Filter the listing below down to the lines containing the word "vspace".

-------

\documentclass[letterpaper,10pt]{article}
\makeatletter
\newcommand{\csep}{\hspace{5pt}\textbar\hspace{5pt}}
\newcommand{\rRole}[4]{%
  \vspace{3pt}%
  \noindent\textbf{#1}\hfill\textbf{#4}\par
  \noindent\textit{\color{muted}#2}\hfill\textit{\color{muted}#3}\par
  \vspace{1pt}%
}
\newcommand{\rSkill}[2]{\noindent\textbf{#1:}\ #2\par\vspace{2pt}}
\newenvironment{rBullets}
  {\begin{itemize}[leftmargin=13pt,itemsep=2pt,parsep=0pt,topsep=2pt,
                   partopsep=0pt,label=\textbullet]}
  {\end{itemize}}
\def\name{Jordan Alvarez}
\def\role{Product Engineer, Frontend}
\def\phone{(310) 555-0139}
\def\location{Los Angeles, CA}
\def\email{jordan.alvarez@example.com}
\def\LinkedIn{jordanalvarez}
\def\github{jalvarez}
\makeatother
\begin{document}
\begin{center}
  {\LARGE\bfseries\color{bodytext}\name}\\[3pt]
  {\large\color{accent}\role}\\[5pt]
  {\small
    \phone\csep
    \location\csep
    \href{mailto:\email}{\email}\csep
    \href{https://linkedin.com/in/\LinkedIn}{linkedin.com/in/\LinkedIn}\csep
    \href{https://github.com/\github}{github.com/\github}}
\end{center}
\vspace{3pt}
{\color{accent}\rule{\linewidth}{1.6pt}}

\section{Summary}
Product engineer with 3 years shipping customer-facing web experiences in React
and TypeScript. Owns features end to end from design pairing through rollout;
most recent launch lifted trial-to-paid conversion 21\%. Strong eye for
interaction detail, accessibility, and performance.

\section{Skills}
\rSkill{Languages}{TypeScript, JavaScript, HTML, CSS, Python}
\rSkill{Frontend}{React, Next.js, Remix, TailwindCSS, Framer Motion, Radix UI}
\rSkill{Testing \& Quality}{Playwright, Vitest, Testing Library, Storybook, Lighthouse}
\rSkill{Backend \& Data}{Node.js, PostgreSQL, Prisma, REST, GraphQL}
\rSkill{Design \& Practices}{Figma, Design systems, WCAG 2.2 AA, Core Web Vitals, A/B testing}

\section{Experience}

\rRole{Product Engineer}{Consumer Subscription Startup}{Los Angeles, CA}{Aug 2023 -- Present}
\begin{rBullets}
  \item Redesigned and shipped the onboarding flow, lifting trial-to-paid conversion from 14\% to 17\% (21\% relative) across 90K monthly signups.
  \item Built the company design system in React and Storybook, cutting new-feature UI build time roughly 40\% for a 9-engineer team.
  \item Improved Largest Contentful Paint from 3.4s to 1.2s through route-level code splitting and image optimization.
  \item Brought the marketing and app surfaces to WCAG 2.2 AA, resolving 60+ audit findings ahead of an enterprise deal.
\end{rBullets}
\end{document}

-------

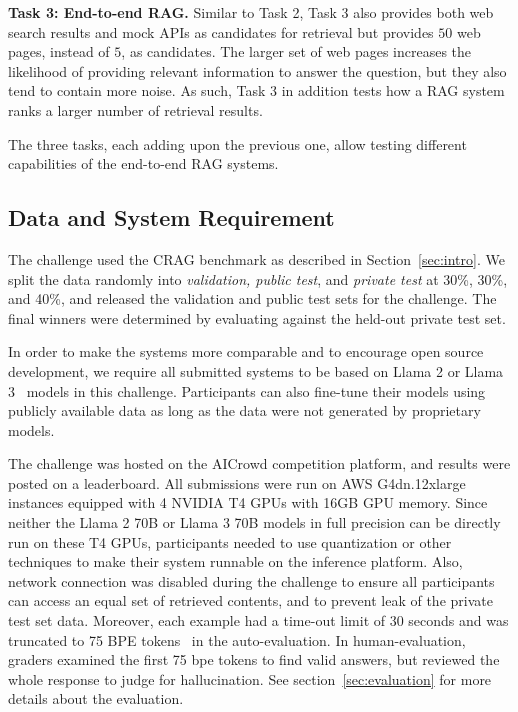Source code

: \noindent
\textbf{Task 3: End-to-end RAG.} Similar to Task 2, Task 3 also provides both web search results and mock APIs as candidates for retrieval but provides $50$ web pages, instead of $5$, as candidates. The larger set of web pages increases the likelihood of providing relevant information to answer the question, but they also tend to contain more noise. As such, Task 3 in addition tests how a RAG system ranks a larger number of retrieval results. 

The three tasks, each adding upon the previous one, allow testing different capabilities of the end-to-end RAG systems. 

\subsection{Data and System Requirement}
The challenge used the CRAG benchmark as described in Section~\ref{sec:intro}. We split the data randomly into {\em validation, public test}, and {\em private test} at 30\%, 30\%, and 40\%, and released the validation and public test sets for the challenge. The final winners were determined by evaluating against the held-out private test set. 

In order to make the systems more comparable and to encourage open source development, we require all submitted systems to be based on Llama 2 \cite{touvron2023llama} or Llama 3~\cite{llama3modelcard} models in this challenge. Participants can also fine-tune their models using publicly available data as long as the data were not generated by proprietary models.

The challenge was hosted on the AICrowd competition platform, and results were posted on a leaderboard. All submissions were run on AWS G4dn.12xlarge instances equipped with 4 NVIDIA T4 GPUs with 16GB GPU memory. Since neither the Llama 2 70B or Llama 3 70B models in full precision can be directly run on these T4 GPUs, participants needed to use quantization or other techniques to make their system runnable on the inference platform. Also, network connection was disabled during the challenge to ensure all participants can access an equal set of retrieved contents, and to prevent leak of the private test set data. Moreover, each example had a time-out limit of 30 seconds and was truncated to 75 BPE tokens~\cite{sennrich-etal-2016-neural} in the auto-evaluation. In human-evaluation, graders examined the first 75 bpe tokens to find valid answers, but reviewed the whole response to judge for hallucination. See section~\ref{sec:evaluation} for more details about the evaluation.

-------

TASK RESULT |
  \vspace{3pt}%
  \vspace{1pt}%
\newcommand{\rSkill}[2]{\noindent\textbf{#1:}\ #2\par\vspace{2pt}}
\vspace{3pt}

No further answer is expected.